Zhou Miaomiao, Boekhorst Jos, Francke Christof, Siezen Roland J
Centre for Molecular and Biomolecular Informatics, Radboud University Nijmegen Medical Centre, PO Box 9101, 6500 HB Nijmegen, The Netherlands.
BMC Bioinformatics. 2008 Mar 27;9:173. doi: 10.1186/1471-2105-9-173.
In the past decades, various protein subcellular-location (SCL) predictors have been developed. Most of these predictors, like TMHMM 2.0, SignalP 3.0, PrediSi and Phobius, aim at the identification of one or a few SCLs, whereas others such as CELLO and Psortb.v.2.0 aim at a broader classification. Although these tools and pipelines can achieve a high precision in the accurate prediction of signal peptides and transmembrane helices, they have a much lower accuracy when other sequence characteristics are concerned. For instance, it proved notoriously difficult to identify the fate of proteins carrying a putative type I signal peptidase (SPIase) cleavage site, as many of those proteins are retained in the cell membrane as N-terminally anchored membrane proteins. Moreover, most of the SCL classifiers are based on the classification of the Swiss-Prot database and consequently inherited the inconsistency of that SCL classification. As accurate and detailed SCL prediction on a genome scale is highly desired by experimental researchers, we decided to construct a new SCL prediction pipeline: LocateP.
LocateP combines many of the existing high-precision SCL identifiers with our own newly developed identifiers for specific SCLs. The LocateP pipeline was designed such that it mimics protein targeting and secretion processes. It distinguishes 7 different SCLs within Gram-positive bacteria: intracellular, multi-transmembrane, N-terminally membrane anchored, C-terminally membrane anchored, lipid-anchored, LPxTG-type cell-wall anchored, and secreted/released proteins. Moreover, it distinguishes pathways for Sec- or Tat-dependent secretion and alternative secretion of bacteriocin-like proteins. The pipeline was tested on data sets extracted from literature, including experimental proteomics studies. The tests showed that LocateP performs as well as, or even slightly better than other SCL predictors for some locations and outperforms current tools especially where the N-terminally anchored and the SPIase-cleaved secreted proteins are concerned. Overall, the accuracy of LocateP was always higher than 90%. LocateP was then used to predict the SCLs of all proteins encoded by completed Gram-positive bacterial genomes. The results are stored in the database LocateP-DB http://www.cmbi.ru.nl/locatep-db1.

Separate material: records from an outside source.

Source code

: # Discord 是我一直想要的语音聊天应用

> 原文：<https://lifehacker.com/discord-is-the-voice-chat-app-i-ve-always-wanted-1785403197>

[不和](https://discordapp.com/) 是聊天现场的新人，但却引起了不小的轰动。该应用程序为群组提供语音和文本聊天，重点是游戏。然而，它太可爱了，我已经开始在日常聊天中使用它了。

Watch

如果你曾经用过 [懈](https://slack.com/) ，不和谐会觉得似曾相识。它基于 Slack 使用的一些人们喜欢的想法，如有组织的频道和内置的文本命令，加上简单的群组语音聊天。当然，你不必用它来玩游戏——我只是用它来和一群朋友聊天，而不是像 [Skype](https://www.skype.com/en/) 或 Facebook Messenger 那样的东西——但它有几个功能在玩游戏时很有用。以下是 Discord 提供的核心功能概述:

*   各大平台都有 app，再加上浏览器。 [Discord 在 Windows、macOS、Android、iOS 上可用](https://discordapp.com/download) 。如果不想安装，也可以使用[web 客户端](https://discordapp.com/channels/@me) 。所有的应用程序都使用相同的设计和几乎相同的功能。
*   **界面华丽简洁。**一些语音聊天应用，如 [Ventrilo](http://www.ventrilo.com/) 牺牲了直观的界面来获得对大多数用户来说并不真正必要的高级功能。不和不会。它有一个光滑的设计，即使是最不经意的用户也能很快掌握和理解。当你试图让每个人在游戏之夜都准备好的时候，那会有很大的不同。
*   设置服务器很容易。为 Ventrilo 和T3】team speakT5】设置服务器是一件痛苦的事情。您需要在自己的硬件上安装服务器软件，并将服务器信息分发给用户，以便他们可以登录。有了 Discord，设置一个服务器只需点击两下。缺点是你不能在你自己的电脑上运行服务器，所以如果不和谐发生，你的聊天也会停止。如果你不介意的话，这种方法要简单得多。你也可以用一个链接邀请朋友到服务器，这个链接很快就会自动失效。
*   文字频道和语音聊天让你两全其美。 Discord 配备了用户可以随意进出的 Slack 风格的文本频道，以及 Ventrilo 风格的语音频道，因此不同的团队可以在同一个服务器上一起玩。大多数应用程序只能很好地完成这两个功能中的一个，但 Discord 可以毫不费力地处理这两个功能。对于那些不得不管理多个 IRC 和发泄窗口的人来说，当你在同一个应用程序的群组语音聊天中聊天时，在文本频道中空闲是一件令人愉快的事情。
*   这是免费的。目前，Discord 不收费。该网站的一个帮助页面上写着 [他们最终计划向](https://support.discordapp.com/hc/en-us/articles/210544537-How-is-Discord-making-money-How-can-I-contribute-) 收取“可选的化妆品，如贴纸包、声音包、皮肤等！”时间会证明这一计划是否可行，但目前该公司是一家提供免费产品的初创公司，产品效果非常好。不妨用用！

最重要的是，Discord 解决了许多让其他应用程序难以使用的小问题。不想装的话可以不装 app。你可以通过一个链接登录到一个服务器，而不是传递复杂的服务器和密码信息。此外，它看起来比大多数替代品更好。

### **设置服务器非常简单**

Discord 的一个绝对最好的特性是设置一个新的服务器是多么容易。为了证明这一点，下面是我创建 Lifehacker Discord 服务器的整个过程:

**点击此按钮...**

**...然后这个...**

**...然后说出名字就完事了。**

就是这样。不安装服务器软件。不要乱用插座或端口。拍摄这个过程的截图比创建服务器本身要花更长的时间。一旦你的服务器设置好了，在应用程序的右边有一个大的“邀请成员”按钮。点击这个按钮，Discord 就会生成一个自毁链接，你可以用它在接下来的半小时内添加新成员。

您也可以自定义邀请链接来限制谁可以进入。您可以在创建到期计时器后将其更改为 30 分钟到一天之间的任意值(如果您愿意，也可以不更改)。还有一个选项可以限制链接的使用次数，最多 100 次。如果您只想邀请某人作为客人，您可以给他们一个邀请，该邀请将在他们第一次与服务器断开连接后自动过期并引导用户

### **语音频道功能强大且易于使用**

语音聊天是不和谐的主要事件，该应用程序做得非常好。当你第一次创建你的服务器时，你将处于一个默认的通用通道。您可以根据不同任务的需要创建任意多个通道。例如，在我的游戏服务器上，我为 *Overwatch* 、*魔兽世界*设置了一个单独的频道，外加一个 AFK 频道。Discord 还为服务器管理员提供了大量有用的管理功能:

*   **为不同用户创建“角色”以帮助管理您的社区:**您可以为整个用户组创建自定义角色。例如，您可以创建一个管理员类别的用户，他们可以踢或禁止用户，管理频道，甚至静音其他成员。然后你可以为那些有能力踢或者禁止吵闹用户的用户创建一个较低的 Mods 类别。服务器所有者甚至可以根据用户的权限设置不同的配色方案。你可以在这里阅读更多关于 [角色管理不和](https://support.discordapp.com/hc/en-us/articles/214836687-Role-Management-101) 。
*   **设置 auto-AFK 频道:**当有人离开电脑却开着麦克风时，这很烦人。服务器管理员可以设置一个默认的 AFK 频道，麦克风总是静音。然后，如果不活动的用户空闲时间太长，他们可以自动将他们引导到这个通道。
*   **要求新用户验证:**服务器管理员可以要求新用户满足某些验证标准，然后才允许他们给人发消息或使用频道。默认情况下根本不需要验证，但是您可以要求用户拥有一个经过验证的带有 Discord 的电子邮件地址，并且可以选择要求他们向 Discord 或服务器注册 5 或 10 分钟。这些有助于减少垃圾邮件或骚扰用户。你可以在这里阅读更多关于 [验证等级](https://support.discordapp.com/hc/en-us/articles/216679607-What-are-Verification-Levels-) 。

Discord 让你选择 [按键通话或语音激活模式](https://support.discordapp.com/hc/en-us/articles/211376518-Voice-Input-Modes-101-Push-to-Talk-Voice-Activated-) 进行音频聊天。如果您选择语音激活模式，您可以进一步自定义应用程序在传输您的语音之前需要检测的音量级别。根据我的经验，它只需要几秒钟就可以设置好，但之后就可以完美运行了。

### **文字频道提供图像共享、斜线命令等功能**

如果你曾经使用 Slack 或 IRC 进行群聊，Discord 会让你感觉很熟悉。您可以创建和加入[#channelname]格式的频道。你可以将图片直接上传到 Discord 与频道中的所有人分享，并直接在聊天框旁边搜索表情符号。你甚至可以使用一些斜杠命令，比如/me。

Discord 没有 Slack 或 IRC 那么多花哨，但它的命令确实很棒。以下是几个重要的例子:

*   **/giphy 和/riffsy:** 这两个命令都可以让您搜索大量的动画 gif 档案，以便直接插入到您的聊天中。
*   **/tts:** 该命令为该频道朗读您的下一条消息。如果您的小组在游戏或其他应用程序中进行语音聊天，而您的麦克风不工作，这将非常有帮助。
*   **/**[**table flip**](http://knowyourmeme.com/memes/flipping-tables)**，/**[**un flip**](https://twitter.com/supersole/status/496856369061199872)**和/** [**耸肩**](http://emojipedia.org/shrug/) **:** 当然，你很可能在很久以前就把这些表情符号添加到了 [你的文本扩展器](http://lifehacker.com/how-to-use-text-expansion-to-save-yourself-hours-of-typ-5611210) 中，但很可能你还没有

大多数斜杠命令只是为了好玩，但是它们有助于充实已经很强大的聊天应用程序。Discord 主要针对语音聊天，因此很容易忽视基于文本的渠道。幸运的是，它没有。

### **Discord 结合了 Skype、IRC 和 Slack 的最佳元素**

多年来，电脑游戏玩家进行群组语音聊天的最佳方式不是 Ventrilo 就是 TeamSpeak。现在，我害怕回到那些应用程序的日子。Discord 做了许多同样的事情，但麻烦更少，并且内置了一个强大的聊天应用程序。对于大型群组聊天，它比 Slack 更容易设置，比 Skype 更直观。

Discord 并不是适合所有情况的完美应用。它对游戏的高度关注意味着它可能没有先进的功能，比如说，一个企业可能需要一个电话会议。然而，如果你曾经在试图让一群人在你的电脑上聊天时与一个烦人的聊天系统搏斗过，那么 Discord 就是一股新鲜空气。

LocateP is by far the most accurate and detailed protein SCL predictor for Gram-positive bacteria currently available.
在过去几十年中,已经开发了各种蛋白质亚细胞定位(SCL)预测工具。这些预测工具中的大多数,如TMHMM 2.0、SignalP 3.0、PrediSi和Phobius,旨在识别一种或几种SCL,而其他工具,如CELLO和Psortb.v.2.0,则旨在进行更广泛的分类。尽管这些工具和流程在准确预测信号肽和跨膜螺旋方面可以达到很高的精度,但在涉及其他序列特征时,它们的准确性要低得多。例如,事实证明,识别携带假定的I型信号肽酶(SPIase)切割位点的蛋白质的命运非常困难,因为许多此类蛋白质作为N端锚定膜蛋白保留在细胞膜中。此外,大多数SCL分类器基于Swiss-Prot数据库的分类,因此继承了该SCL分类的不一致性。由于实验研究人员非常希望在基因组规模上进行准确而详细的SCL预测,我们决定构建一个新的SCL预测流程:LocateP。
LocateP将许多现有的高精度SCL识别器与我们自己新开发的特定SCL识别器结合在一起。LocateP流程的设计模仿了蛋白质靶向和分泌过程。它区分革兰氏阳性菌中的7种不同SCL:细胞内、多跨膜、N端膜锚定、C端膜锚定、脂锚定、LPxTG型细胞壁锚定和分泌/释放蛋白。此外,它区分Sec或Tat依赖性分泌途径以及类细菌素蛋白的替代分泌途径。该流程在从文献中提取的数据集上进行了测试,包括实验蛋白质组学研究。测试表明,对于某些定位,LocateP的表现与其他SCL预测器相当,甚至略好,尤其在涉及N端锚定和SPIase切割的分泌蛋白方面,其性能优于当前工具。总体而言,LocateP的准确率始终高于90%。然后,LocateP被用于预测已完成的革兰氏阳性菌基因组编码的所有蛋白质的SCL。结果存储在数据库LocateP-DB http://www.cmbi.ru.nl/locatep-db1中。
LocateP是目前可用的用于革兰氏阳性菌的最准确、最详细的蛋白质SCL预测器。